Plasticity analysis confirms EPPO variants maintain higher effective rank, higher stable rank, and fewer dormant units than all baselines throughout training (p < 0.05, one-sided paired t-test):
Conclusion
- Joint solution is necessary: Baselines addressing only plasticity (PFO, CB) or only exploration (PPO_DRND) both underperform; EPPO’s unified probabilistic framework is what enables consistent adaptation.
- Evidential value learning preserves plasticity: Higher effective rank, stable rank, and fewer dormant neurons compared to all baselines, verified across 15 seeds and two benchmark types.

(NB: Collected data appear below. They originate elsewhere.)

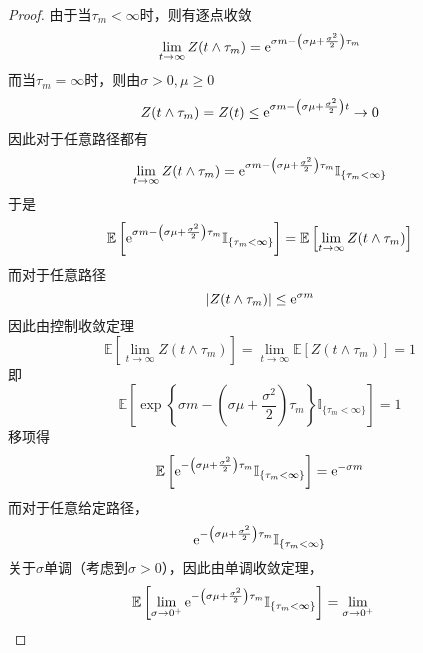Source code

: \documentclass[cn]{homework}
\newcommand{\E}{\mathbb E}
\begin{document}
\begin{subproblem}
        \item
        \label{subp:laplace}
        \begin{proof}
            由于当$\tau_m<\infty$时，则有逐点收敛
            \[\lim_{t\to\infty}Z(t\land\tau_m)
            =\mathrm e^{\sigma m-\left(\sigma\mu+\frac{\sigma^2}{2}\right)\tau_m}\]
            而当$\tau_m=\infty$时，则由$\sigma> 0,\mu\geq 0$
            \begin{equation}
                \label{eq:tau infty to 0}
                Z(t\land\tau_m)=Z(t)\leq
                \mathrm e^{\sigma m-\left(\sigma\mu+\frac{\sigma^2}{2}\right)t}
                \to 0
            \end{equation}
            因此对于任意路径都有
            \[\lim_{t\to\infty}Z(t\land\tau_m)
            =\mathrm e^{\sigma m-\left(\sigma\mu+\frac{\sigma^2}{2}\right)\tau_m}
            \mathbb I_{\{\tau_m<\infty\}}\]
            于是
            \[\E\left[
            \e^{\sigma m-\left(\sigma\mu+\frac{\sigma^2}{2}\right)\tau_m}
            \mathbb I_{\{\tau_m<\infty\}}\right]
            =\E\left[\lim_{t\to\infty}Z(t\land\tau_m)\right]\]
            而对于任意路径
            \begin{equation}
                \label{eq:control}
                |Z(t\land\tau_m)|\leq\mathrm e^{\sigma m}
            \end{equation}
            因此由控制收敛定理
            \[\E\left[\lim_{t\to\infty}Z(t\land\tau_m)\right]
            =\lim_{t\to\infty}\E[Z(t\land\tau_m)]=1\]
            即
            \[\E\left[
                \exp\left\{
                    \sigma m-\left(\sigma\mu+\frac{\sigma^2}{2}\right)\tau_m
                    \right\}
                \mathbb I_{\{\tau_m<\infty\}}
            \right]=1\]
            移项得
            \begin{equation}
                \label{eq:laplace}
                \E\left[\e^{-\left(\sigma\mu+\frac{\sigma^2}{2}\right)\tau_m}
                \mathbb I_{\{\tau_m<\infty\}}\right]
                =\e^{-\sigma m}
            \end{equation}
            而对于任意给定路径，
            \[\mathrm e^{-\left(\sigma\mu+\frac{\sigma^2}{2}\right)\tau_m}
            \mathbb I_{\{\tau_m<\infty\}}\]
            关于$\sigma$单调（考虑到$\sigma>0$），因此由单调收敛定理，
            \[\begin{aligned}
                \E\left[
                \lim_{\sigma\to0^+}
                \e^{-\left(\sigma\mu+\frac{\sigma^2}{2}\right)\tau_m}
                \mathbb I_{\{\tau_m<\infty\}}
            \right]&=
            \lim_{\sigma\to0^+}

\end{aligned}\]
\end{proof}
\end{subproblem}
\end{document}
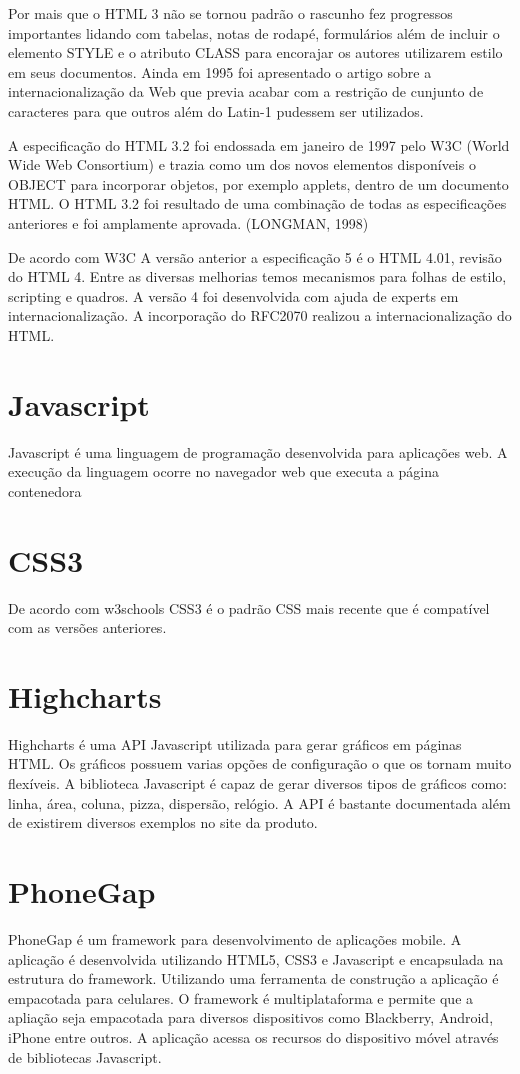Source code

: Por mais que o HTML 3 não se tornou padrão o rascunho fez progressos importantes lidando com tabelas, notas de rodapé, formulários além de incluir o elemento STYLE e o atributo CLASS para encorajar os autores utilizarem estilo em seus documentos. Ainda em 1995 foi apresentado o artigo sobre a internacionalização da Web que previa acabar com a restrição de cunjunto de caracteres para que outros além do Latin-1 pudessem ser utilizados.

A especificação do HTML 3.2 foi endossada em janeiro de 1997 pelo W3C (World Wide Web Consortium) e trazia como um dos novos elementos disponíveis o OBJECT para incorporar objetos, por exemplo applets, dentro de um documento HTML. O HTML 3.2 foi resultado de uma combinação de todas as especificações anteriores e foi amplamente aprovada. (LONGMAN, 1998)

De acordo com W3C A versão anterior a especificação 5 é o HTML 4.01, revisão do HTML 4. Entre as diversas melhorias temos mecanismos para folhas de estilo, scripting e quadros. A versão 4 foi desenvolvida com ajuda de experts em internacionalização. A incorporação do RFC2070 realizou a internacionalização do HTML.

\section{Javascript}
Javascript é uma linguagem de programação desenvolvida para aplicações web. A execução da linguagem ocorre no navegador web que executa a página contenedora

\section{CSS3}
De acordo com w3schools CSS3 é o padrão CSS mais recente que é compatível com as versões anteriores.

\section{Highcharts}
Highcharts é uma API Javascript utilizada para gerar gráficos em páginas HTML. Os gráficos possuem varias opções de configuração o que os tornam muito flexíveis. A biblioteca Javascript é capaz de gerar diversos tipos de gráficos como: linha, área, coluna, pizza, dispersão, relógio. A API é bastante documentada além de existirem diversos exemplos no site da produto.

\section{PhoneGap}
PhoneGap é um framework para desenvolvimento de aplicações mobile. A aplicação é desenvolvida utilizando HTML5, CSS3 e Javascript e encapsulada na estrutura do framework. Utilizando uma ferramenta de construção a aplicação é empacotada para celulares. O framework é multiplataforma e permite que a apliação seja empacotada para diversos dispositivos como Blackberry, Android, iPhone entre outros. A aplicação acessa os recursos do dispositivo móvel através de bibliotecas Javascript.

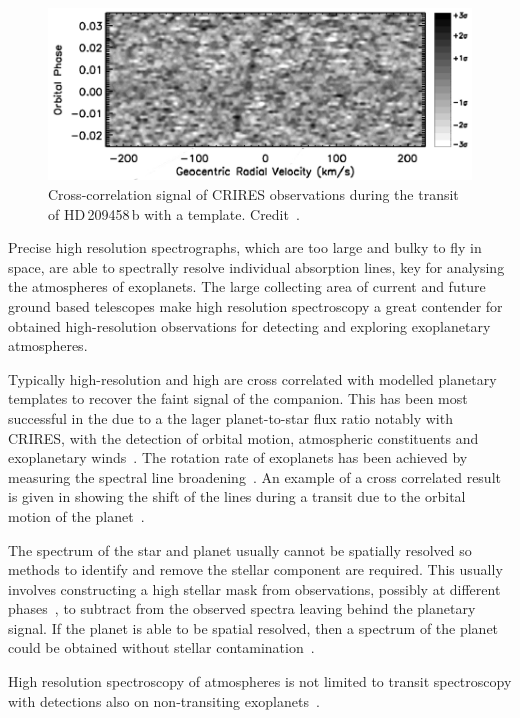 \begin{figure}
    \centering
    \includegraphics[width=0.7\linewidth]{figures/introduction/snellen2010}
    \caption{Cross-correlation signal of CRIRES observations during the transit of HD\,209458\,b with a  template.
Credit~\citet{snellen_orbital_2010}.}
    \label{fig:snellen2010}
\end{figure}

Precise high resolution spectrographs, which are too large and bulky to fly in space, are able to spectrally resolve individual absorption lines, key for analysing the atmospheres of exoplanets.
The large collecting area of current and future ground based telescopes make high resolution spectroscopy a great contender for obtained high-resolution observations for detecting and exploring exoplanetary atmospheres.

Typically high-resolution and high \snr{} are cross correlated with modelled planetary templates to recover the faint signal of the companion.
This has been most successful in the \nir{} due to a the lager planet-to-star flux ratio
notably with CRIRES, with the detection of orbital motion, atmospheric constituents and exoplanetary winds~\citep[e.g.][]{snellen_orbital_2010, dekok_detection_2013, brogi_carbon_2014, brogi_rotation_2016, schwarz_evidence_2015}.
The rotation rate of exoplanets has been achieved by measuring the spectral line broadening~\citep{snellen_fast_2014, brogi_rotation_2016}.
An example of a cross correlated result is given in  showing the shift of the  lines during a transit due to the orbital motion of the planet~\citep{snellen_orbital_2010}.

The spectrum of the star and planet usually cannot be spatially resolved so methods to identify and remove the stellar component are required.
This usually involves constructing a high \snr{} stellar mask from observations, possibly at different phases~\citep[e.g.][]{rodler_weighing_2012}, to subtract from the observed spectra leaving behind the planetary signal.  If the planet is able to be spatial resolved, then a spectrum of the planet could be obtained without stellar contamination~\citep[e.g.][]{snellen_combining_2015}.

High resolution spectroscopy of atmospheres is not limited to transit spectroscopy with detections also on non-transiting exoplanets~\citet{brogi_signature_2012, brogi_carbon_2014,lockwood_nearir_2014, piskorz_evidence_2016}.
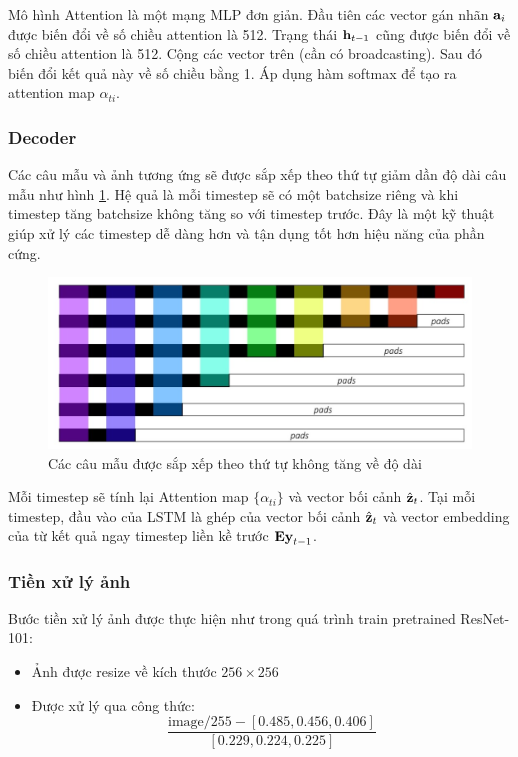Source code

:\documentclass[14pt, a4paper]{article}
\numberwithin{equation}{section}
\numberwithin{algorithm}{section}
\numberwithin{figure}{section}
\numberwithin{table}{section}
\numberwithin{dl}{section}
\numberwithin{md}{section}
\numberwithin{bd}{section}
\numberwithin{dn}{section}
\numberwithin{hq}{section}
\begin{document}
    Mô hình Attention là một mạng MLP đơn giản. 
    Đầu tiên các vector gán nhãn $\bold{a}_i$ được biến đổi về số chiều attention là 512.
    Trạng thái $\bold{h}_{t-1}$ cũng được biến đổi về số chiều attention là 512. Cộng các vector trên (cần có broadcasting).
    Sau đó biến đổi kết quả này về số chiều bằng 1. Áp dụng hàm softmax để tạo ra attention map $\alpha_{ti}$.

    \subsubsection{Decoder}

    Các câu mẫu và ảnh tương ứng sẽ được sắp xếp theo thứ tự giảm dần độ dài câu mẫu như hình \ref{fig:Padded_Pack_Sequence}.
    Hệ quả là mỗi timestep sẽ có một batchsize riêng và khi timestep tăng batchsize không tăng so với timestep trước.
    Đây là một kỹ thuật giúp xử lý các timestep dễ dàng hơn và tận dụng tốt hơn hiệu năng của phần cứng.

    \begin{figure}[h!] \centering

        \includegraphics[scale=0.6]{Padded_Pack_Sequence.jpg}
        \caption{Các câu mẫu được sắp xếp theo thứ tự không tăng về độ dài}
        \label{fig:Padded_Pack_Sequence}

    \end{figure}

    Mỗi timestep sẽ tính lại Attention map $\lbrace \alpha_{ti} \rbrace$ và vector bối cảnh $\hat{\bold{z}}_t$. 
    Tại mỗi timestep, đầu vào của LSTM là ghép của vector bối cảnh $\hat{\bold{z}}_t$ và vector embedding của từ kết quả ngay timestep liền kề trước $\bold{Ey}_{t-1}$.

    \subsubsection{Tiền xử lý ảnh}

    Bước tiền xử lý ảnh được thực hiện như trong quá trình train pretrained ResNet-101:
    \begin{itemize}
        \item Ảnh được resize về kích thước $256 \times 256$
        \item Được xử lý qua công thức:
        \begin{equation}
            \dfrac{\mathrm{image}/255-[0.485, 0.456, 0.406]}{[0.229, 0.224, 0.225]}
        \end{equation}
    \end{itemize}
\end{document}
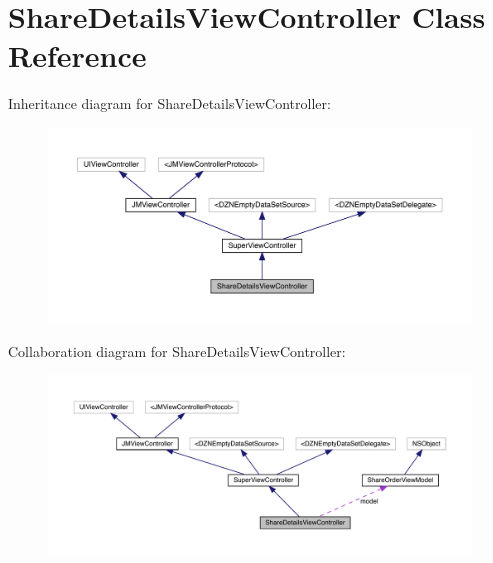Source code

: \hypertarget{interface_share_details_view_controller}{}\section{Share\+Details\+View\+Controller Class Reference}
\label{interface_share_details_view_controller}


Inheritance diagram for Share\+Details\+View\+Controller\+:\nopagebreak
\begin{figure}[H]
\begin{center}
\leavevmode
\includegraphics[width=350pt]{interface_share_details_view_controller__inherit__graph}
\end{center}
\end{figure}


Collaboration diagram for Share\+Details\+View\+Controller\+:\nopagebreak
\begin{figure}[H]
\begin{center}
\leavevmode
\includegraphics[width=350pt]{interface_share_details_view_controller__coll__graph}
\end{center}
\end{figure}
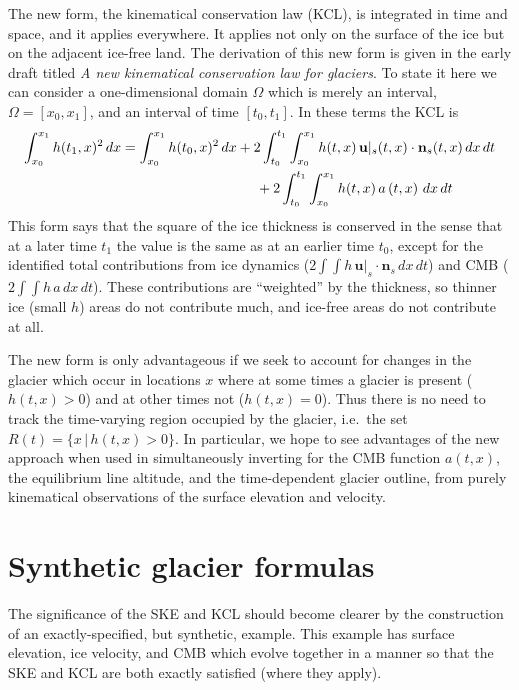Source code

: \documentclass[letterpaper,final,12pt,reqno]{amsart}
\newcommand{\bn}{\mathbf{n}}
\newcommand{\bu}{\mathbf{u}}
\begin{document}
The new form, the kinematical conservation law (KCL), is integrated in time and space, and it applies everywhere.  It applies not only on the surface of the ice but on the adjacent ice-free land.  The derivation of this new form is given in the early draft titled \emph{A new kinematical conservation law for glaciers}.  To state it here we can consider a one-dimensional domain $\Omega$ which is merely an interval, $\Omega=[x_0,x_1]$, and an interval of time $[t_0,t_1]$.  In these terms the KCL is
\begin{align}
\int_{x_0}^{x_1} h(t_1,x)^2\,dx &= \int_{x_0}^{x_1} h(t_0,x)^2\,dx + 2 \int_{t_0}^{t_1} \int_{x_0}^{x_1} h(t,x)\, \bu|_s(t,x)\cdot \bn_s(t,x) \,dx\,dt \label{kcl} \\
  &\hspace{34mm} + 2 \int_{t_0}^{t_1} \int_{x_0}^{x_1} h(t,x)\, a\left(t,x\right) \,dx\,dt \notag
\end{align}
This form says that the square of the ice thickness is conserved in the sense that at a later time $t_1$ the value is the same as at an earlier time $t_0$, except for the identified total contributions from ice dynamics ($2 \int \int h\, \bu|_s \cdot \bn_s \,dx\,dt$) and CMB ($2 \int \int h\, a \,dx\,dt$).  These contributions are ``weighted'' by the thickness, so thinner ice (small $h$) areas do not contribute much, and ice-free areas do not contribute at all.

The new form is only advantageous if we seek to account for changes in the glacier which occur in locations $x$ where at some times a glacier is present ($h(t,x)>0$) and at other times not ($h(t,x)=0$).  Thus there is no need to track the time-varying region occupied by the glacier, i.e.~the set $R(t) = \{x\,|\,h(t,x)>0\}$.  In particular, we hope to see advantages of the new approach when used in simultaneously inverting for the CMB function $a(t,x)$, the equilibrium line altitude, and the time-dependent glacier outline, from purely kinematical observations of the surface elevation and velocity.


\section{Synthetic glacier formulas}

The significance of the SKE and KCL should become clearer by the construction of an exactly-specified, but synthetic, example.  This example has surface elevation, ice velocity, and CMB which evolve together in a manner so that the SKE and KCL are both exactly satisfied (where they apply).

%
%
\end{document}
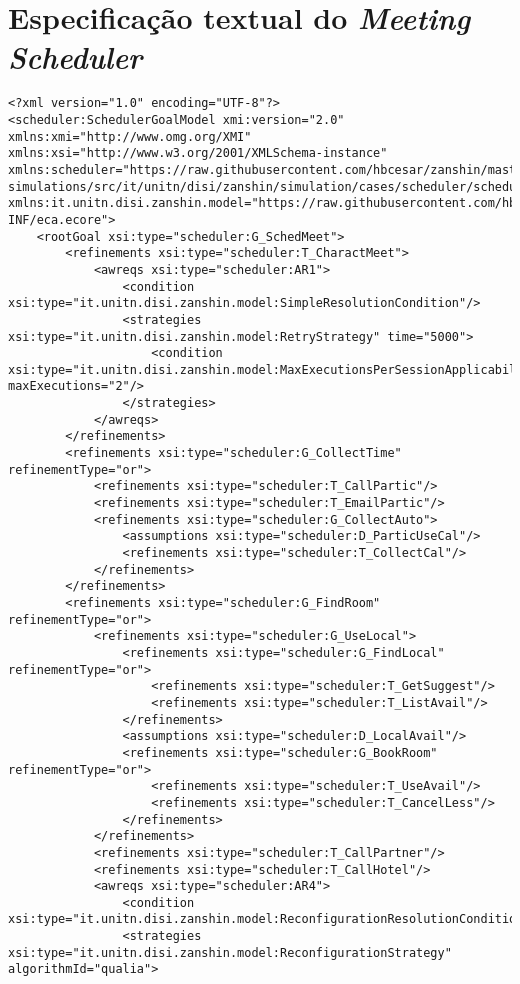 \chapter{Especificação textual do \textit{Meeting Scheduler}}

\begin{lstlisting}[caption={Especifcação do Sistema Meeting Scheduler}]
<?xml version="1.0" encoding="UTF-8"?>
<scheduler:SchedulerGoalModel xmi:version="2.0" xmlns:xmi="http://www.omg.org/XMI" xmlns:xsi="http://www.w3.org/2001/XMLSchema-instance" xmlns:scheduler="https://raw.githubusercontent.com/hbcesar/zanshin/master/zanshin-simulations/src/it/unitn/disi/zanshin/simulation/cases/scheduler/scheduler.ecore" xmlns:it.unitn.disi.zanshin.model="https://raw.githubusercontent.com/hbcesar/zanshin/master/it.unitn.disi.zanshin.core/META-INF/eca.ecore">
	<rootGoal xsi:type="scheduler:G_SchedMeet">
		<refinements xsi:type="scheduler:T_CharactMeet">
			<awreqs xsi:type="scheduler:AR1">
				<condition xsi:type="it.unitn.disi.zanshin.model:SimpleResolutionCondition"/>
				<strategies xsi:type="it.unitn.disi.zanshin.model:RetryStrategy" time="5000">
					<condition xsi:type="it.unitn.disi.zanshin.model:MaxExecutionsPerSessionApplicabilityCondition" maxExecutions="2"/>
				</strategies>
			</awreqs>
		</refinements>
		<refinements xsi:type="scheduler:G_CollectTime" refinementType="or">
			<refinements xsi:type="scheduler:T_CallPartic"/>
			<refinements xsi:type="scheduler:T_EmailPartic"/>
			<refinements xsi:type="scheduler:G_CollectAuto">
				<assumptions xsi:type="scheduler:D_ParticUseCal"/>
				<refinements xsi:type="scheduler:T_CollectCal"/>
			</refinements>
		</refinements>
		<refinements xsi:type="scheduler:G_FindRoom" refinementType="or">
			<refinements xsi:type="scheduler:G_UseLocal">
				<refinements xsi:type="scheduler:G_FindLocal" refinementType="or">
					<refinements xsi:type="scheduler:T_GetSuggest"/>
					<refinements xsi:type="scheduler:T_ListAvail"/>
				</refinements>
				<assumptions xsi:type="scheduler:D_LocalAvail"/>
				<refinements xsi:type="scheduler:G_BookRoom" refinementType="or">
					<refinements xsi:type="scheduler:T_UseAvail"/>
					<refinements xsi:type="scheduler:T_CancelLess"/>
				</refinements>
			</refinements>
			<refinements xsi:type="scheduler:T_CallPartner"/>
			<refinements xsi:type="scheduler:T_CallHotel"/>
			<awreqs xsi:type="scheduler:AR4">
				<condition xsi:type="it.unitn.disi.zanshin.model:ReconfigurationResolutionCondition"/>
				<strategies xsi:type="it.unitn.disi.zanshin.model:ReconfigurationStrategy" algorithmId="qualia">

\end{lstlisting}
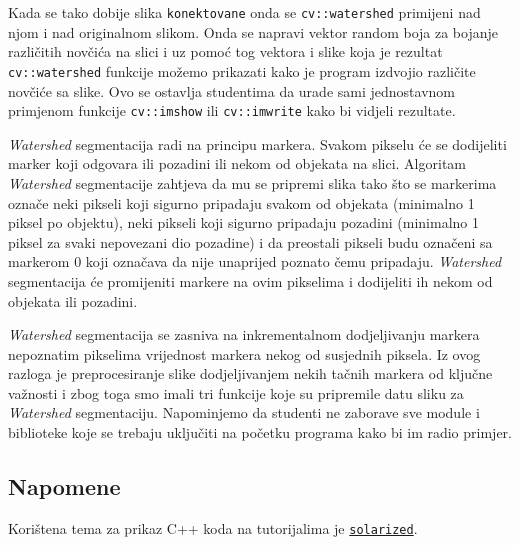 \documentclass[a4paper, 12pt]{article}
\begin{document}
Kada se tako dobije slika \lstinline{konektovane} onda se \lstinline{cv::watershed} primijeni nad njom i nad originalnom slikom. Onda se napravi vektor random boja za bojanje različitih novčića na slici i uz pomoć tog vektora i slike koja je rezultat \lstinline{cv::watershed} funkcije možemo prikazati kako je program izdvojio različite novčiće sa slike. Ovo se ostavlja studentima da urade sami jednostavnom primjenom funkcije \lstinline{cv::imshow} ili \lstinline{cv::imwrite} kako bi vidjeli rezultate.

\textit{Watershed} segmentacija radi na principu markera. Svakom pikselu će se dodijeliti marker koji odgovara ili pozadini ili nekom od objekata na slici. Algoritam \textit{Watershed} segmentacije zahtjeva da mu se pripremi slika tako što se markerima označe neki pikseli koji sigurno pripadaju svakom od objekata (minimalno 1 piksel po objektu), neki pikseli koji sigurno pripadaju pozadini (minimalno 1 piksel za svaki nepovezani dio pozadine) i da preostali pikseli budu označeni sa markerom 0 koji označava da nije unaprijed poznato čemu pripadaju. \textit{Watershed} segmentacija će promijeniti markere na ovim pikselima i dodijeliti ih nekom od objekata ili pozadini.

\textit{Watershed} segmentacija se zasniva na inkrementalnom dodjeljivanju markera nepoznatim pikselima vrijednost markera nekog od susjednih piksela. Iz ovog razloga je preprocesiranje slike dodjeljivanjem nekih tačnih markera od ključne važnosti i zbog toga smo imali tri funkcije koje su pripremile datu sliku za \textit{Watershed} segmentaciju. Napominjemo da studenti ne zaborave sve module i biblioteke koje se trebaju uključiti na početku programa kako bi im radio primjer.

\subsection*{Napomene}

Korištena tema za prikaz C++ koda na tutorijalima je \href{https://ethanschoonover.com/solarized/}{\lstinline{solarized}}\cite{solarized}.

\printbibliography
\end{document}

- UCB exploration amplifies gains: The exploration bonus guides the agent toward states where dynamics have shifted (+42–44% AULC on HalfCheetah paralysis schemes vs. next-best baseline).
- Novel benchmark: The Paralysis environment (progressive joint torque reduction) provides a harder and more realistic non-stationarity test than standard friction-varying benchmarks.
- State-of-the-art on both metrics: Best AULC rank of 1.5 on slippery and 1.7 on paralysis environments, averaged across 10+ non-stationary scenarios.
References
- Akgül, A., Baykal, G., Haußmann, M., & Kandemir, M. (2025). Overcoming Non-stationary Dynamics with Evidential Proximal Policy Optimization. Transactions on Machine Learning Research (TMLR). arXiv:2503.01468
- Schulman, J., Wolski, F., Dhariwal, P., Radford, A., & Klimov, O. (2017). Proximal Policy Optimization Algorithms. arXiv:1707.06347.
- Schulman, J., Moritz, P., Levine, S., Jordan, M., & Abbeel, P. (2015). High-Dimensional Continuous Control Using Generalized Advantage Estimation. ICLR 2016.
- Amini, A., Schwarting, W., Soleimany, A., & Rus, D. (2020). Deep Evidential Regression. NeurIPS 2020.
- Dohare, S., et al. (2024). Loss of Plasticity in Deep Continual Learning. Nature.
- Yang, K., et al. (2024). Exploration and Anti-Exploration with Distributional Random Network Distillation. ICML 2024.
- Todorov, E., Erez, T., & Tassa, Y. (2012). MuJoCo: A physics engine for model-based control. IROS 2012.